First redistricting lawsuits filed by Democratic group
A prominent Democratic organization run by former Attorney General Eric Holder waited just hours after the Census Bureau released new apportionment figures to file the first lawsuits of this decade’s redistricting process, a preview of what is all but certain to be the most litigated remap in American history.
The National Redistricting Action Fund, a nonprofit allied with the National Democratic Redistricting Committee, filed what’s known as “impasse litigation” in Louisiana, Minnesota and Pennsylvania on Monday.
The three suits anticipate gridlock in the redistricting process in three states where the two parties will each share control of the mapmaking.
In Louisiana, the Republican-controlled legislature will have to work with Gov. John Bel Edwards (D), who has the power to veto proposed maps. In Minnesota, Republicans control the state Senate while Democrats control the state House and the governor’s mansion. And in Pennsylvania, Republicans control the General Assembly, but Gov. Tom Wolf (D) could veto maps he does not like.
The suits ask courts to prepare to draw their own maps in the event that the two parties cannot reach an agreement.
“These lawsuits are just the first of many steps we will be taking in the coming weeks and months to ensure the redistricting process is not subverted by politicians who want to hold onto power at the expense of fair representation,” Holder said in a statement.
Marc Elias, the Democratic attorney who has emerged as the most prominent litigator in redistricting and election law cases in recent years, said in an email his team filed the suits to prevent potential delays. Because of pandemic-related delays in finalizing the decennial census, legislators will have only a short window of time this year to finalize proposed maps before the primary season begins.

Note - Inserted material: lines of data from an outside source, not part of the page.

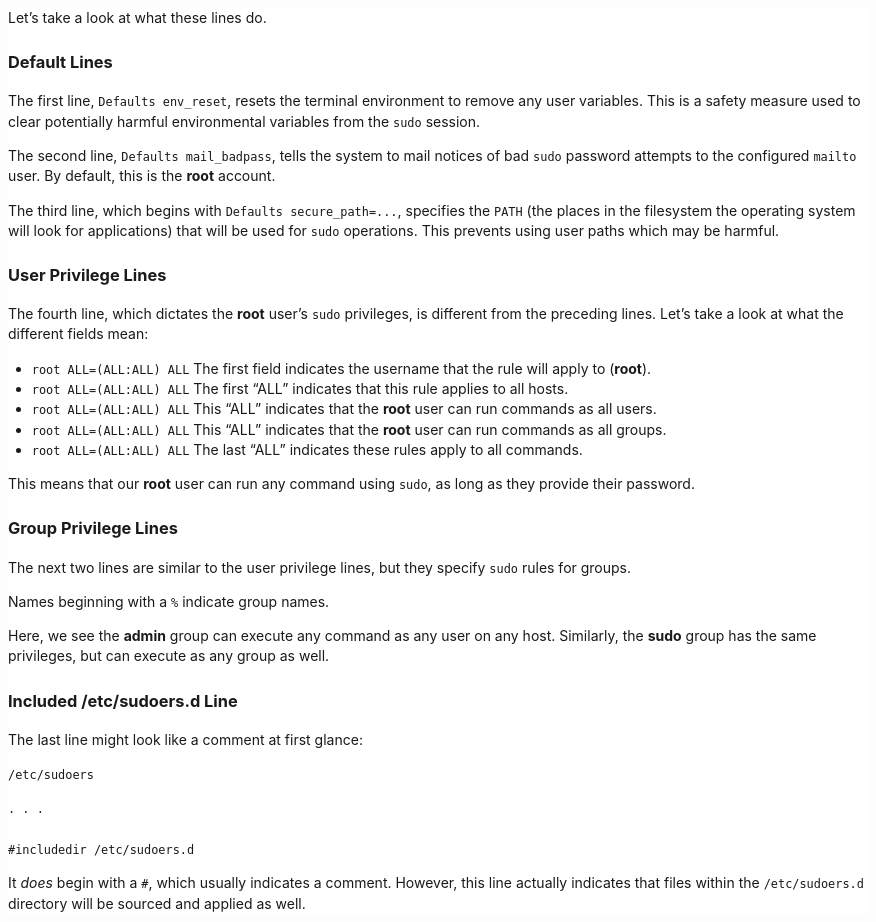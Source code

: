 Let’s take a look at what these lines do.

### Default Lines

The first line, `Defaults env_reset`, resets the terminal environment to remove any user variables. This is a safety measure used to clear potentially harmful environmental variables from the `sudo` session.

The second line, `Defaults mail_badpass`, tells the system to mail notices of bad `sudo` password attempts to the configured `mailto` user. By default, this is the **root** account.

The third line, which begins with `Defaults secure_path=...`, specifies the `PATH` (the places in the filesystem the operating system will look for applications) that will be used for `sudo` operations. This prevents using user paths which may be harmful.

### User Privilege Lines

The fourth line, which dictates the **root** user’s `sudo` privileges, is different from the preceding lines. Let’s take a look at what the different fields mean:

- `root ALL=(ALL:ALL) ALL` The first field indicates the username that the rule will apply to (**root**).
- `root ALL=(ALL:ALL) ALL` The first “ALL” indicates that this rule applies to all hosts.
- `root ALL=(ALL:ALL) ALL` This “ALL” indicates that the **root** user can run commands as all users.
- `root ALL=(ALL:ALL) ALL` This “ALL” indicates that the **root** user can run commands as all groups.
- `root ALL=(ALL:ALL) ALL` The last “ALL” indicates these rules apply to all commands.

This means that our **root** user can run any command using `sudo`, as long as they provide their password.

### Group Privilege Lines

The next two lines are similar to the user privilege lines, but they specify `sudo` rules for groups.

Names beginning with a `%` indicate group names.

Here, we see the **admin** group can execute any command as any user on any host. Similarly, the **sudo** group has the same privileges, but can execute as any group as well.

### Included /etc/sudoers.d Line

The last line might look like a comment at first glance:

`/etc/sudoers`

```other
. . .

#includedir /etc/sudoers.d
```

It *does* begin with a `#`, which usually indicates a comment. However, this line actually indicates that files within the `/etc/sudoers.d` directory will be sourced and applied as well.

“Courts have recognized that existing district lines become instantly unconstitutional after the release of new census data,” Elias told The Hill.
Of the three states targeted by the first suits, only one — Pennsylvania — will see the size of its congressional delegation change after the next election. Pennsylvania is slated to lose a seat for the 11th straight census, the longest such losing streak in the country.

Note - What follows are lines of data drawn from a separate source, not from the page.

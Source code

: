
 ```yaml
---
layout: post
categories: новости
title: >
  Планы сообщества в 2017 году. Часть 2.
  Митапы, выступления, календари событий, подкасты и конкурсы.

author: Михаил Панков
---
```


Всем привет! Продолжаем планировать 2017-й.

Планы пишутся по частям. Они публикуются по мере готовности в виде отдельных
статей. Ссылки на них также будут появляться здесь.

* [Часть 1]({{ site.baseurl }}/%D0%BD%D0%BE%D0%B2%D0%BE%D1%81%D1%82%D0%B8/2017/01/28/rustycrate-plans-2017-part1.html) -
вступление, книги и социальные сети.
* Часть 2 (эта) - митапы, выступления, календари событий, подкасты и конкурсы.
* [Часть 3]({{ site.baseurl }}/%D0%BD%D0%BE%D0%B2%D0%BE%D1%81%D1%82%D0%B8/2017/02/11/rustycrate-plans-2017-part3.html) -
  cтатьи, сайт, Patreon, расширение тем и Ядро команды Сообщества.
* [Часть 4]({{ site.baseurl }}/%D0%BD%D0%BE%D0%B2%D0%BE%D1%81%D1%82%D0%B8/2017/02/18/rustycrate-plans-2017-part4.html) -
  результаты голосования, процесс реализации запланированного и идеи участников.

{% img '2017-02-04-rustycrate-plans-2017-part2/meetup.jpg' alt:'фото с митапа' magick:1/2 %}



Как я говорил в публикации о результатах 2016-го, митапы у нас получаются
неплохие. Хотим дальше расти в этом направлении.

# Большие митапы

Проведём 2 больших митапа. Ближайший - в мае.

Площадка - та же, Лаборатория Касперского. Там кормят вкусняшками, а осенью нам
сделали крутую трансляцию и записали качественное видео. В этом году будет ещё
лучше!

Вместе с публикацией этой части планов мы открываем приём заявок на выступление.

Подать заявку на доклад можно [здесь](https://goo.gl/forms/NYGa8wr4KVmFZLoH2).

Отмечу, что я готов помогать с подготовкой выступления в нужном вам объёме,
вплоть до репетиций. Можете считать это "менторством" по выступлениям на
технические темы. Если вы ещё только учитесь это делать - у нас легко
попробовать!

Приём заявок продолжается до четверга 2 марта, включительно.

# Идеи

But the other two states have undergone significant population shifts in recent years. Final census data, due out later this year, will likely show populations concentrating in the major urban cores that have grown faster than rural areas in other parts of Louisiana and Minnesota.

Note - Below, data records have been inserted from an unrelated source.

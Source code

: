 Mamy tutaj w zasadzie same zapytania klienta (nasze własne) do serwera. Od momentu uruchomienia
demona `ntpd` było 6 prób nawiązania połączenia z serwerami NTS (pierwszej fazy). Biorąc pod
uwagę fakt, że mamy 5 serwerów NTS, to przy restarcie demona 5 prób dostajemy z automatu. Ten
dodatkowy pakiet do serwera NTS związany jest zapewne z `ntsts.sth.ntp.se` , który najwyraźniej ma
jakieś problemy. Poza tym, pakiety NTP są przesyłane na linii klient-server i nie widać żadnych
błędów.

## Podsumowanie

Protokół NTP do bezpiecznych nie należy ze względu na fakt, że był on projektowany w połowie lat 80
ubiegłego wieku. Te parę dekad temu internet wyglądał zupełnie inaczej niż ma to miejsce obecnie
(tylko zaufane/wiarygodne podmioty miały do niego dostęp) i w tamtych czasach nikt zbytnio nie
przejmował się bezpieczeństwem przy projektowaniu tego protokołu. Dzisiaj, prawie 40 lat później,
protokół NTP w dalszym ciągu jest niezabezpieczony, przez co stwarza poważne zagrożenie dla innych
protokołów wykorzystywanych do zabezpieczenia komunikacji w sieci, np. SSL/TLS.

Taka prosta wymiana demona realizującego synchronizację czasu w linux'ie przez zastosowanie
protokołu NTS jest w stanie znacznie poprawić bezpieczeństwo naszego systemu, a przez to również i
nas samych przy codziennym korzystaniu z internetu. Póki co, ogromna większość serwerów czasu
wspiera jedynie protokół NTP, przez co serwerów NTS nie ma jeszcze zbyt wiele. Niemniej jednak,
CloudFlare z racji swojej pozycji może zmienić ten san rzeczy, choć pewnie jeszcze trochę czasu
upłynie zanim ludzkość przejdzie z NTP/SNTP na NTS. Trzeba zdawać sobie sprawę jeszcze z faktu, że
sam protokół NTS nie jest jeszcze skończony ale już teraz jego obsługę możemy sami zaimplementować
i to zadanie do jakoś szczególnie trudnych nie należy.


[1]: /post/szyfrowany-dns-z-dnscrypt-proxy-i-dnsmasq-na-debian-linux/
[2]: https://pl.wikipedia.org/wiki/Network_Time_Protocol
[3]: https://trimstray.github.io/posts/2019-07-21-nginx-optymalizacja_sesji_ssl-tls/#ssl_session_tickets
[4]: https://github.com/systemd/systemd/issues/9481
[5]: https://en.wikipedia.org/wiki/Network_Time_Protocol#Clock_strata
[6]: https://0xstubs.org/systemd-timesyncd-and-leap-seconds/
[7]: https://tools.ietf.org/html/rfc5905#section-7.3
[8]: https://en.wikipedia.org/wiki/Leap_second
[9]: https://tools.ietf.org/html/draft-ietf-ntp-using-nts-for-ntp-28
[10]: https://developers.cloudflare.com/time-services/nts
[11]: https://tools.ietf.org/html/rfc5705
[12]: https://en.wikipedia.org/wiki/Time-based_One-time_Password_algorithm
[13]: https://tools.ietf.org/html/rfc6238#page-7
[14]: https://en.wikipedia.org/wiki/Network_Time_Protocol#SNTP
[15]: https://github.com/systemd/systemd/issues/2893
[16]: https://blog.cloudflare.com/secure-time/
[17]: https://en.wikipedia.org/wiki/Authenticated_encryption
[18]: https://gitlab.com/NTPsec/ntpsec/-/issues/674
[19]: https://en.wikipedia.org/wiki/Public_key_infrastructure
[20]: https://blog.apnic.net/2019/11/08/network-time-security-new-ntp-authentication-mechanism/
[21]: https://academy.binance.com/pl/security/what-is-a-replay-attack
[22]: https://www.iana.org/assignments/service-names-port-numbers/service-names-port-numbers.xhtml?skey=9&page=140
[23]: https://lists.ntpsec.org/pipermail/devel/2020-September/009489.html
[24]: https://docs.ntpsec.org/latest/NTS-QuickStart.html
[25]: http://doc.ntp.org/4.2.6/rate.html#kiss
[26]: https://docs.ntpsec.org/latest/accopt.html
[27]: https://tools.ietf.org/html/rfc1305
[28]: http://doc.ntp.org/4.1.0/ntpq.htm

Republicans dismissed the suits as little more than publicity-seeking markers. Current redistricting law already gives the courts authority to draw new political boundaries in the case of an impasse between the legislative and executive branches, or within the legislature.
“They’re intentionally doing this just to raise a flag,” said Adam Kincaid, executive director of the National Republican Redistricting Trust, the principle GOP group dedicated to coordinating redistricting efforts. “They’re expensive press releases.”
The lawsuits are just the first wave of what is likely to be a bipartisan rush to the courthouse. Over the last decade, Elias and Democrats sued over district boundaries in states like North Carolina, Texas, Florida and Pennsylvania. State Supreme Courts in North Carolina and Pennsylvania struck down their states’ political boundaries in what turned into significant wins for Democrats in the U.S. House of Representatives.
The U.S. Supreme Court ruled in 2019 that federal courts have no authority over questions of political gerrymandering, and the high court also struck down a key component of the 1965 Voting Rights Act that would have given minority voters avenues to sue as well.
Republicans sued too, notably over a Maryland remap that helped Democrats capture an extra House district in the western third of the state. Republican activists also challenged a map in Arizona, drawn by an independent commission, that resulted in more seats for Democratic candidates.